Action item>
Return each line of the records below in which the string "element" turns up.

:::::

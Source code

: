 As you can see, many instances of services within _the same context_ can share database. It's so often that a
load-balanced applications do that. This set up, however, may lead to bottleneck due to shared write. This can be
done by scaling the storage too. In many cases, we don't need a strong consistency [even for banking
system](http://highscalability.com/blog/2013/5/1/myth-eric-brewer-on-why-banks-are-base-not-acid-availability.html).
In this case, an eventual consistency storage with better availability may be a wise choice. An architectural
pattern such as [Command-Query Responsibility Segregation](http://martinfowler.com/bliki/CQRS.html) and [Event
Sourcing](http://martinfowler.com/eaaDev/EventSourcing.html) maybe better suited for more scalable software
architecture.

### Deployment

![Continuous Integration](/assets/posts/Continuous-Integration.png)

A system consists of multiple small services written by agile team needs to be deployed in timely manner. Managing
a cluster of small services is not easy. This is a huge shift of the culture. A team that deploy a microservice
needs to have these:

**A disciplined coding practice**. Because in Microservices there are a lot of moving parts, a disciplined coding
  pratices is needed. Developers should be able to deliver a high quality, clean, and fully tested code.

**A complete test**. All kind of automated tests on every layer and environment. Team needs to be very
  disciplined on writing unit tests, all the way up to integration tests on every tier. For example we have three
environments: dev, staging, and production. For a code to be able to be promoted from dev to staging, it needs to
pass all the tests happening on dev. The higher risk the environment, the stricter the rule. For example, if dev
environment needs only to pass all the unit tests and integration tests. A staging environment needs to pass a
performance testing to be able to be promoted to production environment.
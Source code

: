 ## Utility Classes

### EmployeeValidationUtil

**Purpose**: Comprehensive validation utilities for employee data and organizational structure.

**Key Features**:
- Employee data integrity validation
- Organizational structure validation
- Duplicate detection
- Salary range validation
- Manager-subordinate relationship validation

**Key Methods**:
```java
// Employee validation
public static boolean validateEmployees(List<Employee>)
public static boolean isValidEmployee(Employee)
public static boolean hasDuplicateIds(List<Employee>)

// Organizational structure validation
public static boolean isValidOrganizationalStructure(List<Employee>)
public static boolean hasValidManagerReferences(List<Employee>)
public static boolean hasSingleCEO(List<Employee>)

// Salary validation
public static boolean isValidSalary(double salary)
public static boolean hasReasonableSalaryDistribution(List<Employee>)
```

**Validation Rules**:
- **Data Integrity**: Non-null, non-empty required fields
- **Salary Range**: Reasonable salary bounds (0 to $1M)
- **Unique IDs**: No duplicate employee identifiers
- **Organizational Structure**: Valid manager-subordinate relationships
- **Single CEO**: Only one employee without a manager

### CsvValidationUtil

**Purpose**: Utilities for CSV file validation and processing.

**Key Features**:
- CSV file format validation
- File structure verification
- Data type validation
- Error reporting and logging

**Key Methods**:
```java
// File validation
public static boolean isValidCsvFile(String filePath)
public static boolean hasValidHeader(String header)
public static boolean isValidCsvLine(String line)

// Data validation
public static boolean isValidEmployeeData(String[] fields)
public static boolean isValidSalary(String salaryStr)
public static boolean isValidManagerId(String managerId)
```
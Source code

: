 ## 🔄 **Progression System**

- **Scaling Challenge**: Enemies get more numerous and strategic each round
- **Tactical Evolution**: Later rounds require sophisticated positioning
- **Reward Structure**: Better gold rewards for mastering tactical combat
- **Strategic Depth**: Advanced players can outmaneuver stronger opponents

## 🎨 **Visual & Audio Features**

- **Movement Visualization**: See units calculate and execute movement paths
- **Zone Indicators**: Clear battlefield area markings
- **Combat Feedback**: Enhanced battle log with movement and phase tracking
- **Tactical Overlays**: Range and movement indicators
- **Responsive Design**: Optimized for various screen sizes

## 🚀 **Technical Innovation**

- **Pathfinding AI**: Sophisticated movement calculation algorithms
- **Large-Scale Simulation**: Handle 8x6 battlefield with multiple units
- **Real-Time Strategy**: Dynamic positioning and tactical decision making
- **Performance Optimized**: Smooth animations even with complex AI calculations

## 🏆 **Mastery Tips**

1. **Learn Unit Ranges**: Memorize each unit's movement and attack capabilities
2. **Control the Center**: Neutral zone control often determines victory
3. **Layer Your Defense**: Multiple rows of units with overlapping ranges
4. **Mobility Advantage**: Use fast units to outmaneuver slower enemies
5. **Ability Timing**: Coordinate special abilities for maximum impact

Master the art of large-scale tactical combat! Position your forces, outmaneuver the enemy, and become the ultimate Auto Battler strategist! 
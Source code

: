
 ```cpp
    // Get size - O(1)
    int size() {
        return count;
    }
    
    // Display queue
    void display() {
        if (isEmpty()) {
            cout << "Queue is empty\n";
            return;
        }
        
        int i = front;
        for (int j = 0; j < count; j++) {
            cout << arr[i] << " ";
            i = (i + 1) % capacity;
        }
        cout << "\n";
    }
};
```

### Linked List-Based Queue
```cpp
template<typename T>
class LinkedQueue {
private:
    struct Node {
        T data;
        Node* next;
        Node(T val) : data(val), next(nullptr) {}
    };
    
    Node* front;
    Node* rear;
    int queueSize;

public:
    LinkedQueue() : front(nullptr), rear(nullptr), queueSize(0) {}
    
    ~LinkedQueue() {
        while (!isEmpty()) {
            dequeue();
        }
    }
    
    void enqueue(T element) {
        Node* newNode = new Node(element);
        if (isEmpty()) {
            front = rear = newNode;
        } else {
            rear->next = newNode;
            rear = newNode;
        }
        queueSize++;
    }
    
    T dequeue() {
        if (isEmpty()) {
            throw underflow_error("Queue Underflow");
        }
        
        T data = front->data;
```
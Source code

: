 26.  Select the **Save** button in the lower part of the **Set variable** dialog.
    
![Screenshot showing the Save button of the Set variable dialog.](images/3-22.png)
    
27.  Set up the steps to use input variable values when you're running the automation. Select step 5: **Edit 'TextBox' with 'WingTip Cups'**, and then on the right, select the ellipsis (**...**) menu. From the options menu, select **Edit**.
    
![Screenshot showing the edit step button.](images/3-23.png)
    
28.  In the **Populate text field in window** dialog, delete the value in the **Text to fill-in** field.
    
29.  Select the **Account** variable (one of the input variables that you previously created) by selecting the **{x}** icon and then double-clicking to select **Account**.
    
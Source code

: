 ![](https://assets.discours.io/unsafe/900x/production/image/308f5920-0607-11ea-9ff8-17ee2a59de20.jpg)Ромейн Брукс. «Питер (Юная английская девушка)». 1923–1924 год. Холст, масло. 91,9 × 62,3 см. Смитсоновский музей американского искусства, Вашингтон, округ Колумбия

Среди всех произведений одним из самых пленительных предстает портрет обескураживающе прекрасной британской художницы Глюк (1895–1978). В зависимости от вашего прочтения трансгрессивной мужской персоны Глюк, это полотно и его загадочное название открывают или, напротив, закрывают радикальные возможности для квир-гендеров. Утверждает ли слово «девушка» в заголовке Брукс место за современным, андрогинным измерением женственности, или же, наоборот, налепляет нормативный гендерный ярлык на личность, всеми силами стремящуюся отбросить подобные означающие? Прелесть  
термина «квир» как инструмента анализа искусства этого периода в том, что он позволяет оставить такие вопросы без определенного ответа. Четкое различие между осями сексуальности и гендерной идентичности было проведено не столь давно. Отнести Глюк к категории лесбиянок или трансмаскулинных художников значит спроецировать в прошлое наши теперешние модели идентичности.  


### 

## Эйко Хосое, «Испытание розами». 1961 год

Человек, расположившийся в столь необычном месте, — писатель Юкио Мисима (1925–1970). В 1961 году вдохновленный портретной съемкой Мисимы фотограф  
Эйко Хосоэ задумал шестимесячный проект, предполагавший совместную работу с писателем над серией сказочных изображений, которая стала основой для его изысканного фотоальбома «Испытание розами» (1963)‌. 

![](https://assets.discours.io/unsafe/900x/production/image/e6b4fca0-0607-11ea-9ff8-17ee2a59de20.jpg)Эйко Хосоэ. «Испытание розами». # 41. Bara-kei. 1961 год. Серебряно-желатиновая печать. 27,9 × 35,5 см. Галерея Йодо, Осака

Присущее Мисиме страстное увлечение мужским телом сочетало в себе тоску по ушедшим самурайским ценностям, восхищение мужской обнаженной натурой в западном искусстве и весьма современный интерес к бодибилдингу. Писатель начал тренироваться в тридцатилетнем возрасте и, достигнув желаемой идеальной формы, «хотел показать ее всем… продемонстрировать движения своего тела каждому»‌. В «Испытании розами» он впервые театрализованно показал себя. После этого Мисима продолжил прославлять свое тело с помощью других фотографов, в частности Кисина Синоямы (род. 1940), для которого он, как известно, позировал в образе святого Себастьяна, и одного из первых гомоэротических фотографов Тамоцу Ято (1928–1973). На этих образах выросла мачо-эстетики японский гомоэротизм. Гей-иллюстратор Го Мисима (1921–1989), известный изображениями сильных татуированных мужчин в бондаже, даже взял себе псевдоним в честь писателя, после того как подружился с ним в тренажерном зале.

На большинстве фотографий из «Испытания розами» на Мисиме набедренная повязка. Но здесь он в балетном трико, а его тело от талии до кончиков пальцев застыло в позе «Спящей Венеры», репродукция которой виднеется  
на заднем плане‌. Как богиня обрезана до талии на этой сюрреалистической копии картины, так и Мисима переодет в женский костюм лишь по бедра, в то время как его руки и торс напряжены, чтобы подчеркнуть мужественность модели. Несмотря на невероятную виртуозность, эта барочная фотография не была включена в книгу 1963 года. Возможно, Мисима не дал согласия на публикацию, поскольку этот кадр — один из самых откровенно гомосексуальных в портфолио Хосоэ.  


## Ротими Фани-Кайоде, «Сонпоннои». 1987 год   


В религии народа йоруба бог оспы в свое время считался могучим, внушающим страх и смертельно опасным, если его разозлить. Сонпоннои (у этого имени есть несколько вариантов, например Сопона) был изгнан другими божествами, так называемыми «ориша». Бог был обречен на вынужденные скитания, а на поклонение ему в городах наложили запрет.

:::::

Answer area>
    void enqueue(T element) {
        Node* newNode = new Node(element);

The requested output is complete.